Segundo, as parcerias para o desenvolvimento não devem ser usadas como meros instrumentos de estratégia geopolítica. É por isso que é importante ter uma instituição independente para supervisionar a assistência ao desenvolvimento; caso contrário, sempre haverá algum potencial para pressão política indevida.

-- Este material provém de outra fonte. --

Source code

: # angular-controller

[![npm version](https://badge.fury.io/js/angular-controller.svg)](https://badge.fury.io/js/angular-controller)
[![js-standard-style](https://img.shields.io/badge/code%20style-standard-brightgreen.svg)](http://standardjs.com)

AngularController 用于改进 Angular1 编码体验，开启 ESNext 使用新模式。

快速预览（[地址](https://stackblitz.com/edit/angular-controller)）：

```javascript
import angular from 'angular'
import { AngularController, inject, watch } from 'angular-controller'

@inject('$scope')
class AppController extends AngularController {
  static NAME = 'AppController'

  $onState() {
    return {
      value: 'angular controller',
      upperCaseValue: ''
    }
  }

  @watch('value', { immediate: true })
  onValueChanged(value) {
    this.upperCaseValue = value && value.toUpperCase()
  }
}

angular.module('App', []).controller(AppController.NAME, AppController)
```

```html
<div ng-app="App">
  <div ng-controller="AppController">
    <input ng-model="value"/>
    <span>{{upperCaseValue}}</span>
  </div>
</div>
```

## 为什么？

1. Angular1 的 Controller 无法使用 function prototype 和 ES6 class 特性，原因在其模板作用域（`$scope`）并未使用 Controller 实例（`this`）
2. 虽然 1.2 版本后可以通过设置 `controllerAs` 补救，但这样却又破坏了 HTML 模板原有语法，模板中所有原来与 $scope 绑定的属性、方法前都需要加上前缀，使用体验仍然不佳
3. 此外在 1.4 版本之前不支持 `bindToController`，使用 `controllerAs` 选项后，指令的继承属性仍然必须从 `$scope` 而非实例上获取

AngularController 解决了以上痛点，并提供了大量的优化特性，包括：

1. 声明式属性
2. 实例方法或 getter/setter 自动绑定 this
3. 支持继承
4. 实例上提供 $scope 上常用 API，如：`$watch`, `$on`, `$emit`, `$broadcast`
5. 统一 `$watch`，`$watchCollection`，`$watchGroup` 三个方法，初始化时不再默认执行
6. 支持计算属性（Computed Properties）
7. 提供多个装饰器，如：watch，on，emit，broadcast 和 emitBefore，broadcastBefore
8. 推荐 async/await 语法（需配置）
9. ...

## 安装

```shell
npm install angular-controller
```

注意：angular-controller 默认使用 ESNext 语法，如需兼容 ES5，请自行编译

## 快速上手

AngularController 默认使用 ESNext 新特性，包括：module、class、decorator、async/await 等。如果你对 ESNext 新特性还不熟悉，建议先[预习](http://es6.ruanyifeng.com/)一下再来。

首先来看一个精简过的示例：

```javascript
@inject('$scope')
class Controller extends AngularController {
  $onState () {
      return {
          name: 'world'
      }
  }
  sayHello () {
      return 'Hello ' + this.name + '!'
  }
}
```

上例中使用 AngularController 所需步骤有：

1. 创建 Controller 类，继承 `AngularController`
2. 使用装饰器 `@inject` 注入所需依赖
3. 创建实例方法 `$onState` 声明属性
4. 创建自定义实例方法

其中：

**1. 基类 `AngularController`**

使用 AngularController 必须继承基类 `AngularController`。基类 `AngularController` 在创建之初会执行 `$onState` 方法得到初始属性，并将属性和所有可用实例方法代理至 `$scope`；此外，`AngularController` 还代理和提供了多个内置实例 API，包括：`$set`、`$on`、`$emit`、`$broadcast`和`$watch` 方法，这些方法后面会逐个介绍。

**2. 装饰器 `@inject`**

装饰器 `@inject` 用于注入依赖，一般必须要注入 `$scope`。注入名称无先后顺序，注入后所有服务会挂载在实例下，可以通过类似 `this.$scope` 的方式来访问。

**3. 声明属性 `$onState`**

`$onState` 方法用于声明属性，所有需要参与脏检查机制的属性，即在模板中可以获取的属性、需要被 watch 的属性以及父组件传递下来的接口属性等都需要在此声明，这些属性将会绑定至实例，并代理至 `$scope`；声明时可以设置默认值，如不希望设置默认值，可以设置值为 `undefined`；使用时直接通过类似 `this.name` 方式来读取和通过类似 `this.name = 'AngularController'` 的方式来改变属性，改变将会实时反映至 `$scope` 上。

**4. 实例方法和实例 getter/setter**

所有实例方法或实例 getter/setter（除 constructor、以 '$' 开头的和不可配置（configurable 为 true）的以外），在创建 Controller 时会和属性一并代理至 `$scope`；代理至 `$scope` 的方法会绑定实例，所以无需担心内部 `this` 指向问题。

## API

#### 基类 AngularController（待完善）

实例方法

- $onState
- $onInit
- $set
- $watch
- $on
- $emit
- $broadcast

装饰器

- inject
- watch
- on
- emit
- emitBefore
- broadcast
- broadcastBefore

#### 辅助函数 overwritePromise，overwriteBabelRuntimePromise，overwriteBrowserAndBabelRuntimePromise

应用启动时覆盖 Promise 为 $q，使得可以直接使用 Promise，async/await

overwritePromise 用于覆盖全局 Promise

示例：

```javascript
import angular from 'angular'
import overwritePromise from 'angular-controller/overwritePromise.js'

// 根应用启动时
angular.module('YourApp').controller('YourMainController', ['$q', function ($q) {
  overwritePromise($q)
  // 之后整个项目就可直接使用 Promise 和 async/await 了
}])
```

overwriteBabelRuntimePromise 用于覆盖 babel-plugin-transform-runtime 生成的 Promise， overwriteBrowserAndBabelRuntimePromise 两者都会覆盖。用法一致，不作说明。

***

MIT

Um Reino Unido pós-Brexit tem muitas opções críticas a fazer. Fortalecerá a cooperação económica com a África, actuando como um parceiro genuíno de um continente próximo com o qual possui fortes laços históricos (mesmo que sejam dolorosos para o continente)? Ou abandonará as conexões exemplares com os países em desenvolvimento que construiu desde 1997 e desempenha apenas um papel periférico? Em um mundo de potências económicas crescentes, como a China, é do interesse do Reino Unido e da África manter - e aprofundar - as parcerias existentes.

ARKEBE OQUBAY

Arkebe Oqubay, ministro sénior e consultor especial do Primeiro Ministro da Etiópia, é um membro distinto do Overseas Development Institute e autor, mais recentemente, do Desenvolvimento Económico Africano: Evidência, Teoria, Política  (Oxford University Press, 2020) e O Manual de Oxford de Hubs Industriais e Desenvolvimento Económico (Oxford University Press, 2020).